> **EXERCISE**: The complete set of records should be given again verbatim.
= = =
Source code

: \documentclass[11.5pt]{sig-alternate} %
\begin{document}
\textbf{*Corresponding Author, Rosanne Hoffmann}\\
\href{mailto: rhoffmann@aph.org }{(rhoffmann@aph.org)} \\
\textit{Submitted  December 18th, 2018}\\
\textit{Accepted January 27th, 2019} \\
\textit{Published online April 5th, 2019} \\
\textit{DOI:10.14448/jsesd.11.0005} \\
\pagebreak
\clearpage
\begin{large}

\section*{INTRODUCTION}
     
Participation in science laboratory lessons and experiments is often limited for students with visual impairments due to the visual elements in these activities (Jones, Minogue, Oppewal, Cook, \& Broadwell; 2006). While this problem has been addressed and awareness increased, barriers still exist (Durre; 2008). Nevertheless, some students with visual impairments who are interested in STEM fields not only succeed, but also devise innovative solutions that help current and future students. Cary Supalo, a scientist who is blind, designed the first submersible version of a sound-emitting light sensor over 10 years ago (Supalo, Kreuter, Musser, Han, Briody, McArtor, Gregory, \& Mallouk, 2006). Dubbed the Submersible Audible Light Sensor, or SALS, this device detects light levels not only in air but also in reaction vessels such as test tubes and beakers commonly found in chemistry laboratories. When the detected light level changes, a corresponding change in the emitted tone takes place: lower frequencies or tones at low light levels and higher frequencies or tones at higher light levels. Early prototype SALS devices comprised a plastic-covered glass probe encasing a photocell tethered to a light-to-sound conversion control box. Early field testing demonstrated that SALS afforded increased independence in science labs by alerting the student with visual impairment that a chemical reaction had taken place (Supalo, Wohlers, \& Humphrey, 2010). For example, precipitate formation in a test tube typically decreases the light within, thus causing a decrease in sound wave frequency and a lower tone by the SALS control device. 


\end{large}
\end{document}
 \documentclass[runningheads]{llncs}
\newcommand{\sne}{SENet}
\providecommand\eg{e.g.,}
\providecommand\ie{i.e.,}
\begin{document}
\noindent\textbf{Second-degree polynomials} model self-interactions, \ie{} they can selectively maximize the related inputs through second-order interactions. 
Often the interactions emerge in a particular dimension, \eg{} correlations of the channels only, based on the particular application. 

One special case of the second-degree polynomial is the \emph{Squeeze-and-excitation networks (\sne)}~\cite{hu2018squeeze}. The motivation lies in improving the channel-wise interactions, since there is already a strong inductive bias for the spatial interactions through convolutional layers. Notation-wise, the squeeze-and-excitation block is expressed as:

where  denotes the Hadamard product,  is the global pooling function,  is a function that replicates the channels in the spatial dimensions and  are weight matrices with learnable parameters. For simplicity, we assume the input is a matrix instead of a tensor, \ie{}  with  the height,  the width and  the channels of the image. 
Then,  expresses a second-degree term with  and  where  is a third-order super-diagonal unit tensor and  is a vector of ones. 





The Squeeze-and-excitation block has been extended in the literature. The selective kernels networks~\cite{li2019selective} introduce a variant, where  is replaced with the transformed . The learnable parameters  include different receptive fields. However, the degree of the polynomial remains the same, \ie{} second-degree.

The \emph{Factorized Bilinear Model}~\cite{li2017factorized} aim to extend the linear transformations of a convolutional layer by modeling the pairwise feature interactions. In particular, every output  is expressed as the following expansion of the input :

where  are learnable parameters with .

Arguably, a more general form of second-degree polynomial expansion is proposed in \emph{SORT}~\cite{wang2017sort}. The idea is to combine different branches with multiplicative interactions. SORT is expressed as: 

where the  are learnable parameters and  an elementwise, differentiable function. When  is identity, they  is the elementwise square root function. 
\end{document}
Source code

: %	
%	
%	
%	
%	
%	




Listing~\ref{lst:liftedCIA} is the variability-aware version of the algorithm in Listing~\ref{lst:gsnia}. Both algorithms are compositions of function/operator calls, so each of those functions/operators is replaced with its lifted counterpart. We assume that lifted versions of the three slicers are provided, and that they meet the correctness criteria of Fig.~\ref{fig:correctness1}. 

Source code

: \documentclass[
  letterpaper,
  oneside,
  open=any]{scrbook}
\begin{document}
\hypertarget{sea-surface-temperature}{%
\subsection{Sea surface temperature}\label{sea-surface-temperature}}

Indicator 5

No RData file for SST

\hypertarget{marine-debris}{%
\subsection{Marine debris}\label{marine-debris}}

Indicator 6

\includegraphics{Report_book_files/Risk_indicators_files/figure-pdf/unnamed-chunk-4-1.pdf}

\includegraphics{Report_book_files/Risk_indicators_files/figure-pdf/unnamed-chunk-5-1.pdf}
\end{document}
= = =
> **RESULT OF THIS TASK**:
Source code

: \documentclass[11.5pt]{sig-alternate} %
\begin{document}
\textbf{*Corresponding Author, Rosanne Hoffmann}\\
\href{mailto: rhoffmann@aph.org }{(rhoffmann@aph.org)} \\
\textit{Submitted  December 18th, 2018}\\
\textit{Accepted January 27th, 2019} \\
\textit{Published online April 5th, 2019} \\
\textit{DOI:10.14448/jsesd.11.0005} \\
\pagebreak
\clearpage
\begin{large}

\section*{INTRODUCTION}
     
Participation in science laboratory lessons and experiments is often limited for students with visual impairments due to the visual elements in these activities (Jones, Minogue, Oppewal, Cook, \& Broadwell; 2006). While this problem has been addressed and awareness increased, barriers still exist (Durre; 2008). Nevertheless, some students with visual impairments who are interested in STEM fields not only succeed, but also devise innovative solutions that help current and future students. Cary Supalo, a scientist who is blind, designed the first submersible version of a sound-emitting light sensor over 10 years ago (Supalo, Kreuter, Musser, Han, Briody, McArtor, Gregory, \& Mallouk, 2006). Dubbed the Submersible Audible Light Sensor, or SALS, this device detects light levels not only in air but also in reaction vessels such as test tubes and beakers commonly found in chemistry laboratories. When the detected light level changes, a corresponding change in the emitted tone takes place: lower frequencies or tones at low light levels and higher frequencies or tones at higher light levels. Early prototype SALS devices comprised a plastic-covered glass probe encasing a photocell tethered to a light-to-sound conversion control box. Early field testing demonstrated that SALS afforded increased independence in science labs by alerting the student with visual impairment that a chemical reaction had taken place (Supalo, Wohlers, \& Humphrey, 2010). For example, precipitate formation in a test tube typically decreases the light within, thus causing a decrease in sound wave frequency and a lower tone by the SALS control device. 


\end{large}
\end{document}
 \documentclass[runningheads]{llncs}
\newcommand{\sne}{SENet}
\providecommand\eg{e.g.,}
\providecommand\ie{i.e.,}
\begin{document}
\noindent\textbf{Second-degree polynomials} model self-interactions, \ie{} they can selectively maximize the related inputs through second-order interactions. 
Often the interactions emerge in a particular dimension, \eg{} correlations of the channels only, based on the particular application. 

One special case of the second-degree polynomial is the \emph{Squeeze-and-excitation networks (\sne)}~\cite{hu2018squeeze}. The motivation lies in improving the channel-wise interactions, since there is already a strong inductive bias for the spatial interactions through convolutional layers. Notation-wise, the squeeze-and-excitation block is expressed as:

where  denotes the Hadamard product,  is the global pooling function,  is a function that replicates the channels in the spatial dimensions and  are weight matrices with learnable parameters. For simplicity, we assume the input is a matrix instead of a tensor, \ie{}  with  the height,  the width and  the channels of the image. 
Then,  expresses a second-degree term with  and  where  is a third-order super-diagonal unit tensor and  is a vector of ones. 





The Squeeze-and-excitation block has been extended in the literature. The selective kernels networks~\cite{li2019selective} introduce a variant, where  is replaced with the transformed . The learnable parameters  include different receptive fields. However, the degree of the polynomial remains the same, \ie{} second-degree.

The \emph{Factorized Bilinear Model}~\cite{li2017factorized} aim to extend the linear transformations of a convolutional layer by modeling the pairwise feature interactions. In particular, every output  is expressed as the following expansion of the input :

where  are learnable parameters with .

Arguably, a more general form of second-degree polynomial expansion is proposed in \emph{SORT}~\cite{wang2017sort}. The idea is to combine different branches with multiplicative interactions. SORT is expressed as: 

where the  are learnable parameters and  an elementwise, differentiable function. When  is identity, they  is the elementwise square root function. 
\end{document}
Source code

: %	
%	
%	
%	
%	
%	




Listing~\ref{lst:liftedCIA} is the variability-aware version of the algorithm in Listing~\ref{lst:gsnia}. Both algorithms are compositions of function/operator calls, so each of those functions/operators is replaced with its lifted counterpart. We assume that lifted versions of the three slicers are provided, and that they meet the correctness criteria of Fig.~\ref{fig:correctness1}. 

Source code

: \documentclass[
  letterpaper,
  oneside,
  open=any]{scrbook}
\begin{document}
\hypertarget{sea-surface-temperature}{%
\subsection{Sea surface temperature}\label{sea-surface-temperature}}

Indicator 5

No RData file for SST

\hypertarget{marine-debris}{%
\subsection{Marine debris}\label{marine-debris}}

Indicator 6

\includegraphics{Report_book_files/Risk_indicators_files/figure-pdf/unnamed-chunk-4-1.pdf}

\includegraphics{Report_book_files/Risk_indicators_files/figure-pdf/unnamed-chunk-5-1.pdf}
\end{document}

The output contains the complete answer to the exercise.